末日浩劫 开源废弃软件
Tarmageddon: RCE vulnerability highlights challenges of open source abandonware

原始链接: https://edera.dev/stories/tarmageddon

一个关键漏洞(CVE-2025-62518)已在Rust中广泛使用的TAR归档解析库`tokio-tar`中被发现,影响了uv(Python包管理器)和testcontainers等项目。该漏洞是一种在处理具有不一致头部信息的嵌套TAR文件时出现的反同步问题,允许攻击者走私额外的归档条目,可能导致文件覆盖、供应链攻击和安全扫描绕过。 问题在于`tokio-tar`似乎已被废弃,需要通过多个分支进行分散的修复工作——`async-tar`、`tokio-tar`、`krat-tokio-tar`和`astral-tokio-tar`。补丁已成功应用于`astral-tokio-tar`等积极维护的分支,`krat-tokio-tar`已被归档,转而支持Astral分支。 修复方法包括升级到已打补丁的版本或迁移到`astral-tokio-tar`。解决方法包括使用标准的`tar` crate或实施运行时缓解措施,例如文件计数验证。此事件凸显了依赖未维护的开源依赖项的风险,并强调了即使在像Rust这样内存安全的语言中,也需要强大的安全实践和纵深防御策略。

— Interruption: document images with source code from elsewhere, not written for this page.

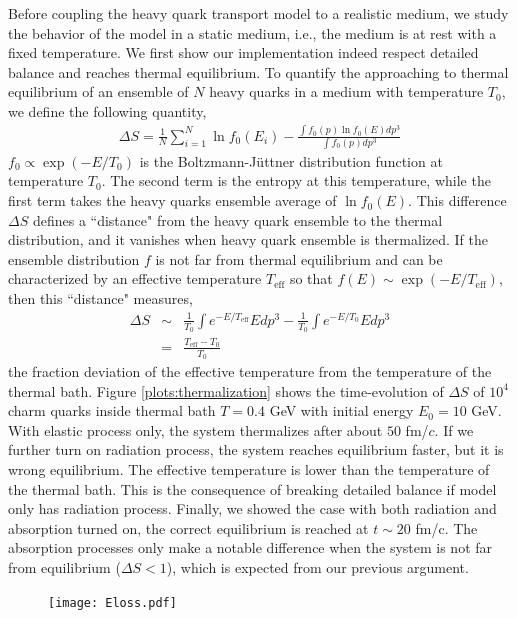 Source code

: \documentclass[aps, prc, reprint, amsmath, groupedaddress, nofootinbib]{revtex4-1}
\begin{document}
Before coupling the heavy quark transport model to a realistic medium, we study the behavior of the model in a static medium, i.e., the medium is at rest with a fixed temperature.
We first show our implementation indeed respect detailed balance and reaches thermal equilibrium.
To quantify the approaching to thermal equilibrium of an ensemble of $N$ heavy quarks in a medium with temperature $T_0$, we define the following quantity,
\begin{eqnarray}
\Delta S = \frac{1}{N}\sum_{i=1}^{N} \ln f_0(E_i) - \frac{\int f_0(p)\ln f_0(E) dp^3}{\int f_0(p) dp^3}
\end{eqnarray}
$f_0 \propto \exp(-E/T_0)$ is the Boltzmann-J\"uttner distribution function at temperature $T_0$. 
The second term is the entropy at this temperature, while the first term takes the heavy quarks ensemble average of $\ln f_0(E)$.
This difference $\Delta S$ defines a ``distance" from the heavy quark ensemble to the thermal distribution, and it vanishes when heavy quark ensemble is thermalized.
If the ensemble distribution $f$ is not far from thermal equilibrium and can be characterized by an effective temperature $T_{\textrm{eff}}$ so that $f(E)\sim \exp(-E/T_{\textrm{eff}})$, then this ``distance" measures,
\begin{eqnarray}
\nonumber
\Delta S &\sim& \frac{1}{T_0}\int  e^{-E/T_{\textrm{eff}}} E dp^3 - \frac{1}{T_0}\int e^{-E/T_0} E dp^3 \\
&=& \frac{T_\textrm{eff}-T_0}{T_0}
\end{eqnarray}
the fraction deviation of the effective temperature from the temperature of the thermal bath.
Figure \ref{plots:thermalization} shows the time-evolution of $\Delta S$ of $10^4$ charm quarks inside thermal bath $T=0.4$ GeV with initial energy $E_0 = 10$ GeV.
With elastic process only, the system thermalizes after about $50$ fm/$c$.
If we further turn on radiation process, the system reaches equilibrium faster, but it is wrong equilibrium.
The effective temperature is lower than the temperature of the thermal bath.
This is the consequence of breaking detailed balance if model only has radiation process.
Finally, we showed the case with both radiation and absorption turned on, the correct equilibrium is reached at $t\sim 20$ fm/c.
The absorption processes only make a notable difference when the system is not far from equilibrium ($\Delta S < 1$), which is expected from our previous argument.
\begin{figure}
\texttt{[image: Eloss.pdf]}
\caption{}\label{plots:dEE}
\end{figure}
\end{document}
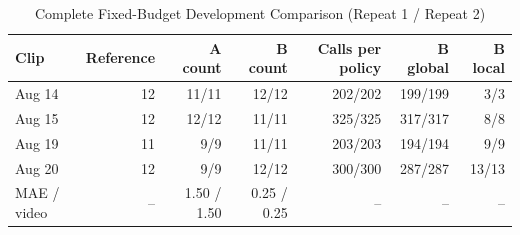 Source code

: \begin{table}[!t]
\caption{Complete Fixed-Budget Development Comparison (Repeat 1 / Repeat 2)}
\label{tab:budget}
\centering\small
\begin{tabular}{lrrrrrr}
\toprule
Clip & Reference & A count & B count & Calls per policy & B global & B local\\
\midrule
Aug 14 & 12 & 11/11 & 12/12 & 202/202 & 199/199 & 3/3\\
Aug 15 & 12 & 12/12 & 11/11 & 325/325 & 317/317 & 8/8\\
Aug 19 & 11 & 9/9 & 11/11 & 203/203 & 194/194 & 9/9\\
Aug 20 & 12 & 9/9 & 12/12 & 300/300 & 287/287 & 13/13\\
\midrule
MAE / video & -- & 1.50 / 1.50 & 0.25 / 0.25 & -- & -- & --\\
\bottomrule
\end{tabular}
\end{table}
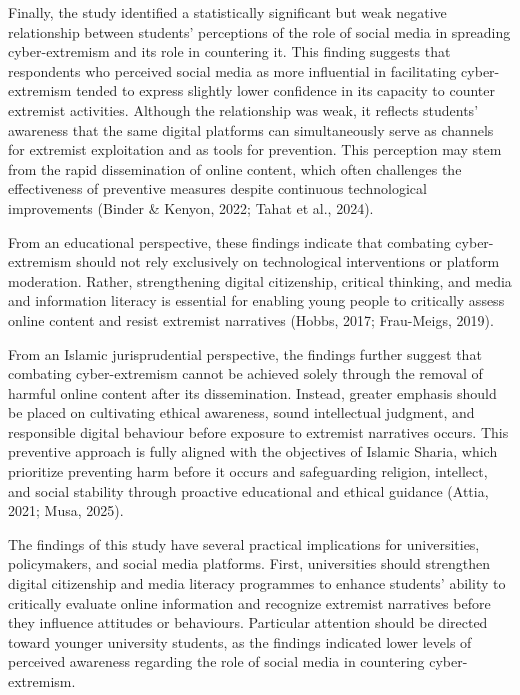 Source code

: \documentclass{NSP1}
\begin{document}
Finally, the study identified a statistically significant but weak negative relationship between students' perceptions of the role of social media in spreading cyber-extremism and its role in countering it. This finding suggests that respondents who perceived social media as more influential in facilitating cyber-extremism tended to express slightly lower confidence in its capacity to counter extremist activities. Although the relationship was weak, it reflects students' awareness that the same digital platforms can simultaneously serve as channels for extremist exploitation and as tools for prevention. This perception may stem from the rapid dissemination of online content, which often challenges the effectiveness of preventive measures despite continuous technological improvements (Binder \& Kenyon, 2022; Tahat et al., 2024).

From an educational perspective, these findings indicate that combating cyber-extremism should not rely exclusively on technological interventions or platform moderation. Rather, strengthening digital citizenship, critical thinking, and media and information literacy is essential for enabling young people to critically assess online content and resist extremist narratives (Hobbs, 2017; Frau-Meigs, 2019).

From an Islamic jurisprudential perspective, the findings further suggest that combating cyber-extremism cannot be achieved solely through the removal of harmful online content after its dissemination. Instead, greater emphasis should be placed on cultivating ethical awareness, sound intellectual judgment, and responsible digital behaviour before exposure to extremist narratives occurs. This preventive approach is fully aligned with the objectives of Islamic Sharia, which prioritize preventing harm before it occurs and safeguarding religion, intellect, and social stability through proactive educational and ethical guidance (Attia, 2021; Musa, 2025).

\par\medskip{}\smallskip

The findings of this study have several practical implications for universities, policymakers, and social media platforms. First, universities should strengthen digital citizenship and media literacy programmes to enhance students' ability to critically evaluate online information and recognize extremist narratives before they influence attitudes or behaviours. Particular attention should be directed toward younger university students, as the findings indicated lower levels of perceived awareness regarding the role of social media in countering cyber-extremism.
\end{document}
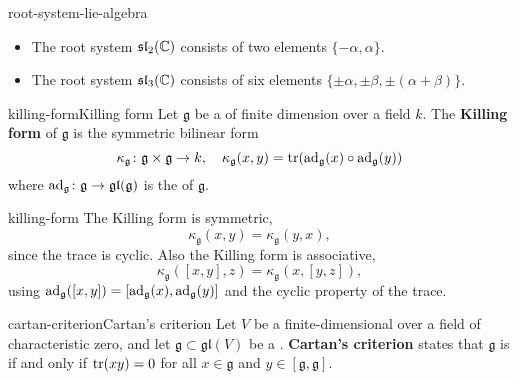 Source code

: \begin{example}{root-system-lie-algebra}
    \begin{itemize}
        \item The root system $\mathfrak{sl}_2(\mathbb{C})$ consists of two elements $\{ -\alpha, \alpha \}$.
        \item The root system $\mathfrak{sl}_3(\mathbb{C})$ consists of six elements $\{ \pm \alpha, \pm \beta, \pm (\alpha + \beta) \}$.
    \end{itemize}
\end{example}

\begin{topic}{killing-form}{Killing form}
    Let $\mathfrak{g}$ be a  of finite dimension over a field $k$. The \textbf{Killing form} of $\mathfrak{g}$ is the symmetric bilinear form
    \[ \kappa_\mathfrak{g} \colon \mathfrak{g} \times \mathfrak{g} \to k, \quad \kappa_\mathfrak{g}(x, y) = \textup{tr}(\textup{ad}_{\mathfrak{g}}(x) \circ \textup{ad}_{\mathfrak{g}}(y)) \]
    where $\textup{ad}_\mathfrak{g} \colon \mathfrak{g} \to \mathfrak{gl}(\mathfrak{g})$ is the  of $\mathfrak{g}$.
\end{topic}

\begin{example}{killing-form}
    The Killing form is symmetric,
    \[ \kappa_\mathfrak{g}(x, y) = \kappa_\mathfrak{g}(y, x) , \]
    since the trace is cyclic. Also the Killing form is associative,
    \[ \kappa_\mathfrak{g}([x, y], z) = \kappa_\mathfrak{g}(x, [y, z]) , \]
    using $\textup{ad}_\mathfrak{g}([x, y]) = [\textup{ad}_\mathfrak{g}(x), \textup{ad}_\mathfrak{g}(y)]$ and the cyclic property of the trace.
\end{example}

\begin{topic}{cartan-criterion}{Cartan's criterion}
    Let $V$ be a finite-dimensional  over a field of characteristic zero, and let $\mathfrak{g} \subset \mathfrak{gl}(V)$ be a . \textbf{Cartan's criterion} states that $\mathfrak{g}$ is  if and only if $\operatorname{tr}(xy) = 0$ for all $x \in \mathfrak{g}$ and $y \in [\mathfrak{g}, \mathfrak{g}]$.
\end{topic}

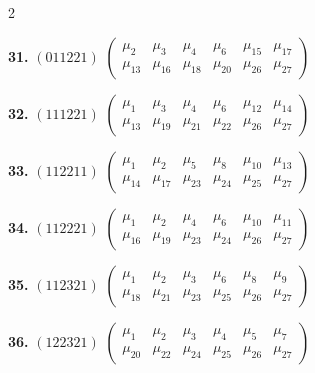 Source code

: \documentclass[11pt,english]{amsart}
\numberwithin{equation}{section}
\theoremstyle{plain}
\theoremstyle{plain}%
\theoremstyle{definition}
\begin{document}
\begin{table}[ht]
{\begin{minipage}{.98\textwidth}
\begin{multicols}{2}
\vspace{0.5em}

\noindent
\textbf{31.} $(011221)$
$\begin{pmatrix}
\mu_{2} & \mu_{3} & \mu_{4} & \mu_{6} & \mu_{15} & \mu_{17} \\
\mu_{13} & \mu_{16} & \mu_{18} & \mu_{20} & \mu_{26} & \mu_{27}
\end{pmatrix}$

\vspace{0.5em}

\noindent
\textbf{32.} $(111221)$
$\begin{pmatrix}
\mu_{1} & \mu_{3} & \mu_{4} & \mu_{6} & \mu_{12} & \mu_{14} \\
\mu_{13} & \mu_{19} & \mu_{21} & \mu_{22} & \mu_{26} & \mu_{27}
\end{pmatrix}$

\vspace{0.5em}

\noindent
\textbf{33.} $(112211)$
$\begin{pmatrix}
\mu_{1} & \mu_{2} & \mu_{5} & \mu_{8} & \mu_{10} & \mu_{13} \\
\mu_{14} & \mu_{17} & \mu_{23} & \mu_{24} & \mu_{25} & \mu_{27}
\end{pmatrix}$

\vspace{0.5em}

\noindent
\textbf{34.} $(112221)$
$\begin{pmatrix}
\mu_{1} & \mu_{2} & \mu_{4} & \mu_{6} & \mu_{10} & \mu_{11} \\
\mu_{16} & \mu_{19} & \mu_{23} & \mu_{24} & \mu_{26} & \mu_{27}
\end{pmatrix}$

\vspace{0.5em}

\noindent
\textbf{35.} $(112321)$
$\begin{pmatrix}
\mu_{1} & \mu_{2} & \mu_{3} & \mu_{6} & \mu_{8} & \mu_{9} \\
\mu_{18} & \mu_{21} & \mu_{23} & \mu_{25} & \mu_{26} & \mu_{27}
\end{pmatrix}$

\vspace{0.5em}

\noindent
\textbf{36.} $(122321)$
$\begin{pmatrix}
\mu_{1} & \mu_{2} & \mu_{3} & \mu_{4} & \mu_{5} & \mu_{7} \\
\mu_{20} & \mu_{22} & \mu_{24} & \mu_{25} & \mu_{26} & \mu_{27}
\end{pmatrix}$


\end{multicols}
\end{minipage}}
\end{table}
\end{document}
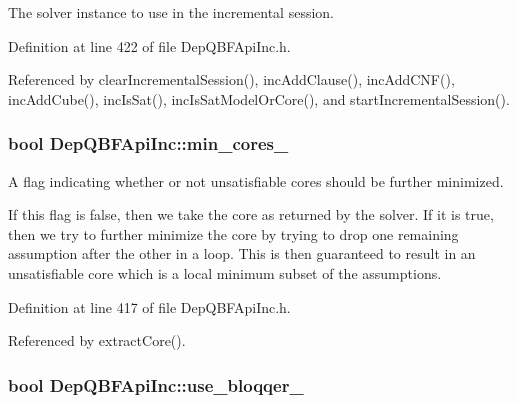 The solver instance to use in the incremental session. 



Definition at line 422 of file Dep\-Q\-B\-F\-Api\-Inc.\-h.



Referenced by clear\-Incremental\-Session(), inc\-Add\-Clause(), inc\-Add\-C\-N\-F(), inc\-Add\-Cube(), inc\-Is\-Sat(), inc\-Is\-Sat\-Model\-Or\-Core(), and start\-Incremental\-Session().

\hypertarget{classDepQBFApiInc_a973cfad8d1464ceab22eab182332fe20}{
\subsubsection[{min\-\_\-cores\-\_\-}]{\setlength{\rightskip}{0pt plus 5cm}bool Dep\-Q\-B\-F\-Api\-Inc\-::min\-\_\-cores\-\_\-\hspace{0.3cm}{\ttfamily [protected]}}}\label{classDepQBFApiInc_a973cfad8d1464ceab22eab182332fe20}


A flag indicating whether or not unsatisfiable cores should be further minimized. 

If this flag is false, then we take the core as returned by the solver. If it is true, then we try to further minimize the core by trying to drop one remaining assumption after the other in a loop. This is then guaranteed to result in an unsatisfiable core which is a local minimum subset of the assumptions. 

Definition at line 417 of file Dep\-Q\-B\-F\-Api\-Inc.\-h.



Referenced by extract\-Core().

\hypertarget{classDepQBFApiInc_af02ebc9cd6d44dabef38211a0aa382e6}{
\subsubsection[{use\-\_\-bloqqer\-\_\-}]{\setlength{\rightskip}{0pt plus 5cm}bool Dep\-Q\-B\-F\-Api\-Inc\-::use\-\_\-bloqqer\-\_\-\hspace{0.3cm}{\ttfamily [protected]}}}\label{classDepQBFApiInc_af02ebc9cd6d44dabef38211a0aa382e6}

## Tarmageddon:开源漏洞与废弃软件问题 最近在 Rust 包 `async-tar` 系列中发现了一个 RCE(远程代码执行)漏洞,被称为“Tarmageddon”,这突显了与未维护的开源项目相关的风险。Edera 研究人员在调查 NVIDIA 容器镜像中的意外文件内容时发现了该漏洞。该漏洞源于解析器差异,允许恶意 TAR 归档文件可能覆盖文件。 虽然 Python 生态系统中的风险已得到缓解,因为 `tar` 用于源代码发行版(这已经在安装过程中允许代码执行),但该事件凸显了更广泛的担忧。讨论的重点是项目废弃时补丁的脆弱性,以及对开发人员和包维护者固有信任。 贡献者指出,虽然 Rust 的打包系统使得识别废弃项目更容易,但依赖项激增以及创建小型包的简易性也加剧了问题。该事件还引发了关于包维护者的责任、集中式安全保障的作用,以及私有包管理是否可以提高安全性的争论。最终,该漏洞提醒我们,安全风险存在于软件堆栈的所有层级,即使是在设计时考虑到安全的语言中。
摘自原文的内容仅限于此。